The $* just passes through any arguments to the script, i.e. my_script.py and anything following it (including any arguments)

run_command_with_singularity.sh COMMAND

#!/bin/bash

#SBATCH --time 12:00:00
#SBATCH --ntasks 64

module load GCC/8.3.0  CUDA/10.1.243

date
hostname

time singularity exec --nv datasci.sif bash -c "$*"

Further reading

See more here Using software - C3SE

Snakemake

The intention from both tools is that Snakemake should run Singularity. So you need to run Snakemake normally (i.e. not from the image) and change the snakefiles.

Create a conda environment only to hold Snakemake (this will be used for all your images):

module load Anaconda3
conda env create --name snakemake
source activate snakemake
pip install snakemake

Then, adapt your snakefiles, by prepending the Singulary execution string to all commands.
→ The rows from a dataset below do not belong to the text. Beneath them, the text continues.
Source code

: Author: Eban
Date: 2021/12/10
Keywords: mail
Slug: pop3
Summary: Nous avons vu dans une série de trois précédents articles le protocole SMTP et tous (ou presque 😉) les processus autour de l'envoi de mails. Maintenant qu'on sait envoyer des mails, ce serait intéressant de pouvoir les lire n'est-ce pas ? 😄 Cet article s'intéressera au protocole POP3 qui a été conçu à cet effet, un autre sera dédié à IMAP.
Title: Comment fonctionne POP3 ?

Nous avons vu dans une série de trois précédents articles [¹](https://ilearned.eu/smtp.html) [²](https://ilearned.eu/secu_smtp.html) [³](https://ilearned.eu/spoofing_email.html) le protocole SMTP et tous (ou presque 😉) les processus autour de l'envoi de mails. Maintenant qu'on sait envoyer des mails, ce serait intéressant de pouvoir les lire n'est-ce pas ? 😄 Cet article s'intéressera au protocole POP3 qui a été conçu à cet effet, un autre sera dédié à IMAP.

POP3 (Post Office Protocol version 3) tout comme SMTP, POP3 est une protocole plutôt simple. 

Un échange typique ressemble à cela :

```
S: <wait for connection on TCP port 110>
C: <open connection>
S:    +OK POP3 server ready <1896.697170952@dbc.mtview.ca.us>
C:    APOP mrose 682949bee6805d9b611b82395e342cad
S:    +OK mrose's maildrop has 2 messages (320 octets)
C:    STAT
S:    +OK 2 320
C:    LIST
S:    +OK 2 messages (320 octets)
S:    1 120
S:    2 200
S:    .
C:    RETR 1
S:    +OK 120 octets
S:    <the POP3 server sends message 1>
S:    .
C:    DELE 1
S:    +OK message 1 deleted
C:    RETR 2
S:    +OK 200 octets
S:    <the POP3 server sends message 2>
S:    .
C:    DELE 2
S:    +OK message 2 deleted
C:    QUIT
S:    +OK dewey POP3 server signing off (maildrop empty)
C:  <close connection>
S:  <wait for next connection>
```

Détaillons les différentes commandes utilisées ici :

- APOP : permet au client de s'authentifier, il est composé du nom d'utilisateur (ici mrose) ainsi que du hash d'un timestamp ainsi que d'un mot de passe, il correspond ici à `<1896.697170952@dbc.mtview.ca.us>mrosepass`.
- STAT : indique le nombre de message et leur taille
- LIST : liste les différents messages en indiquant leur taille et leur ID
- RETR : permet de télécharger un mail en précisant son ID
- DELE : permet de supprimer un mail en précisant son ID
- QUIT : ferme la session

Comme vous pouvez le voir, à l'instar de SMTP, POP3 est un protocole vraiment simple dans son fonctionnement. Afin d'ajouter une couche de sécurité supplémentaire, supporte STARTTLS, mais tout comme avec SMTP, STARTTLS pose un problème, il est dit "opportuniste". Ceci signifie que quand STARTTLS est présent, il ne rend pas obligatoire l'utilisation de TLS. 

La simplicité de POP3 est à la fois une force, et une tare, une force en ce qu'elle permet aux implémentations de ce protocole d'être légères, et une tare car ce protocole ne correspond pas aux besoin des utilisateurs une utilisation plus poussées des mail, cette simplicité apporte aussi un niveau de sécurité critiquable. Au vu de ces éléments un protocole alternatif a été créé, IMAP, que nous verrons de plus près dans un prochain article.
A nice pattern is:

sing = config['singularity']    #  Just the string for your image. Here:  "singularity exec --nv datasci.sif"

...

rule run_commmand:
...
shell:
    "{sing} COMMAND"

Warning: Don't name that top-level variable "singularity" since it's a Snakemake (5.24) reserved word (a bug, most likely) and the Snakefile will crash.